Le idee di Draghi per l’avvenire dell’Ue superano lo schema che ha guidato il cammino dell’Europa dalla riunificazione tedesca e successivi allargamenti, quello che assegnava la priorità a regole interne che tendevano a prescindere da quanto accadeva all’esterno, per proiettarsi invece su una priorità diversa, urgente, decisiva e nel contempo ineludibile, perché impostaci dai tempi che cambiano. Quella di attrezzarci a coesistere, cooperare e a competere con soggetti, come gli Stati Uniti, l’India, la Cina e altri, che nel mondo sono incomparabilmente superiori alla “massa critica” di ciascun singolo stato europeo, compresi i tre più grandi, Germania, Francia e Italia.

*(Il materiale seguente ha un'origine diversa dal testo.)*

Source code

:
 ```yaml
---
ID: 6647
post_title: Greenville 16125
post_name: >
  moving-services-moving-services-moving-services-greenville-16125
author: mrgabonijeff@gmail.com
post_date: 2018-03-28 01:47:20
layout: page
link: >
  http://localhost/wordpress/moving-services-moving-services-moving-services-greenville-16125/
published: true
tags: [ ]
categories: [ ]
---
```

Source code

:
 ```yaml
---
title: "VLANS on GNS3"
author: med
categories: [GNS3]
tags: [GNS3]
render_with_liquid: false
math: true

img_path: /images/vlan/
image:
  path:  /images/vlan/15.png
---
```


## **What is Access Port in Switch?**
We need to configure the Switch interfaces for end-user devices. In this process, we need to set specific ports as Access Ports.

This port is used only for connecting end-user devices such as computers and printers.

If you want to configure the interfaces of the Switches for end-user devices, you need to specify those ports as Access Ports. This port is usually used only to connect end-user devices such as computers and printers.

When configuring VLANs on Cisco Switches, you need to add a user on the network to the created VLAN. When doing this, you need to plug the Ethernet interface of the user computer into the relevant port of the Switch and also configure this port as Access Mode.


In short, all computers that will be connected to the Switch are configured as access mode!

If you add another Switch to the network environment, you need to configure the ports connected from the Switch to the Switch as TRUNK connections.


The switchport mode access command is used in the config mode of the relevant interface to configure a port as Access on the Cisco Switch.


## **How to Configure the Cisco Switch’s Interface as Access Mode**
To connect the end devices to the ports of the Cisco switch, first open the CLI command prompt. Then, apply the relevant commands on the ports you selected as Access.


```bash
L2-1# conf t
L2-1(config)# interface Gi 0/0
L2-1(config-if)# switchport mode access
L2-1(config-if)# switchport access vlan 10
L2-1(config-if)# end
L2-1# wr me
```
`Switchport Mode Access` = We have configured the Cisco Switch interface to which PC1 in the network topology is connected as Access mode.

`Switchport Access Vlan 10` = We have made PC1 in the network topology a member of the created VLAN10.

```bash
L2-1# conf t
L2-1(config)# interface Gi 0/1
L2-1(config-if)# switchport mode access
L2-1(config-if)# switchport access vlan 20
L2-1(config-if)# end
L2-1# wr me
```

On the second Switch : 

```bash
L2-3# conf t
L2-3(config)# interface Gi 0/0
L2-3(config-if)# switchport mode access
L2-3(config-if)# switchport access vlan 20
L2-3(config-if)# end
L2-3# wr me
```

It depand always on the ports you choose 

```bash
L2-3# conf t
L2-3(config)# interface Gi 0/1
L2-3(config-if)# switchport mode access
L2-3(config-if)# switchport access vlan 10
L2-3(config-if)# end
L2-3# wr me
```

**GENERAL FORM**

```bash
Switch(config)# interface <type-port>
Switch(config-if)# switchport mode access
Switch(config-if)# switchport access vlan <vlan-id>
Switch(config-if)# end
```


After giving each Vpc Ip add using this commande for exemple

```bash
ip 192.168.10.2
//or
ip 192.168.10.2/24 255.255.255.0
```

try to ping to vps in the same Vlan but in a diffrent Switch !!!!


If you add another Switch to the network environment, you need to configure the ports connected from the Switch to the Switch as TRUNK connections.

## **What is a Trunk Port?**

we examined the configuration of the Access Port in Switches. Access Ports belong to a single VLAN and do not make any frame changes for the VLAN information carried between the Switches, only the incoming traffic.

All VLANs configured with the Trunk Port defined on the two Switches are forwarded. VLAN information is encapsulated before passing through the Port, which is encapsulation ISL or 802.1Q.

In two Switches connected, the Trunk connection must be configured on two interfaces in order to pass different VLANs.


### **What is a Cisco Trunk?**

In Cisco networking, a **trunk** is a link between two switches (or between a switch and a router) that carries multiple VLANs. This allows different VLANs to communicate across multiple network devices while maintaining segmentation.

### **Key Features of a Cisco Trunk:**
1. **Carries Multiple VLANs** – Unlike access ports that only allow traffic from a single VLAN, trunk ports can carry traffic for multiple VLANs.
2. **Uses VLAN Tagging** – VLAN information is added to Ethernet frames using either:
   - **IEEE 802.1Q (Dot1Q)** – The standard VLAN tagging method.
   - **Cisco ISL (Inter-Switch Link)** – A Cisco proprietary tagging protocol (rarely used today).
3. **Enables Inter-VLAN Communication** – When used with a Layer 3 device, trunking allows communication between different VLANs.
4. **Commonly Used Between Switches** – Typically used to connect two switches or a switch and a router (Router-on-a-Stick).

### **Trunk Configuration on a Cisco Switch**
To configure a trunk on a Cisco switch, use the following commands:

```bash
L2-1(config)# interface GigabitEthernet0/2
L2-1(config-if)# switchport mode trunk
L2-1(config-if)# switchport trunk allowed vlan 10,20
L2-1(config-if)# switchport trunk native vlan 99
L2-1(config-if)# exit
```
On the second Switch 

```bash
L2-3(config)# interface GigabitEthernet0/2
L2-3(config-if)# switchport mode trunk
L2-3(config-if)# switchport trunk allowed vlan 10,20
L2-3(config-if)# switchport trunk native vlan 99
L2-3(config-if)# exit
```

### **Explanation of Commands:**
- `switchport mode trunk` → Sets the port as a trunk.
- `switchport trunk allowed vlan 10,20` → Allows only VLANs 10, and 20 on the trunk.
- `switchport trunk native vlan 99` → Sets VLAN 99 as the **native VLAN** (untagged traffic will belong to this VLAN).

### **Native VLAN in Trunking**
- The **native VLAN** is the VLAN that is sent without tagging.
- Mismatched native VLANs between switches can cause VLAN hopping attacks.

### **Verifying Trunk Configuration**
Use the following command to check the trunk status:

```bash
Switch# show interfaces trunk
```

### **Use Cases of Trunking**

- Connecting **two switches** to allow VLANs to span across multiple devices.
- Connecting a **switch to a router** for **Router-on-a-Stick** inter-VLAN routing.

Per raggiungere un tale obiettivo, pena l’insignificanza del rimanere come si è ora, serve un cambio di paradigma sul futuro dell’Ue. Draghi indica la via di un tale cambio di mentalità e di approccio nella sussidiarietà, anche se non la chiama così: il conferimento al livello comunitario di funzioni come fisco, difesa, i massicci investimenti per l’innovazione e per la transizione energetica e ambientale, che i singoli stati non sono più in grado di gestire efficacemente in un mondo che rapidissimamente ha visto alzare i requisiti per poter esser significativi su scala globale, a cominciare dal Mediterraneo e dall’Asia occidentale.
Una simile impostazione credo non possa che trovare un grande sostegno nell’area politica di centro. In particolare per la cultura e la tradizione europeista del cattolicesimo democratico e popolare costituisce uno sviluppo adatto a questi tempi dei principi posti a base all’inizio del percorso di integrazione europea. Non si tratta di tirare Draghi per la giacca in vista delle elezioni europee, ma di impegnarsi perché i temi e il metodo da lui indicati, al di là della sua stessa disponibilità ad assumere o meno incarichi, siano al centro dell’elaborazione e del dibattito politici nel Paese e in Europa, consapevoli di quale sia la posta in gioco per entrambe, l’Italia e l’Unione Europea.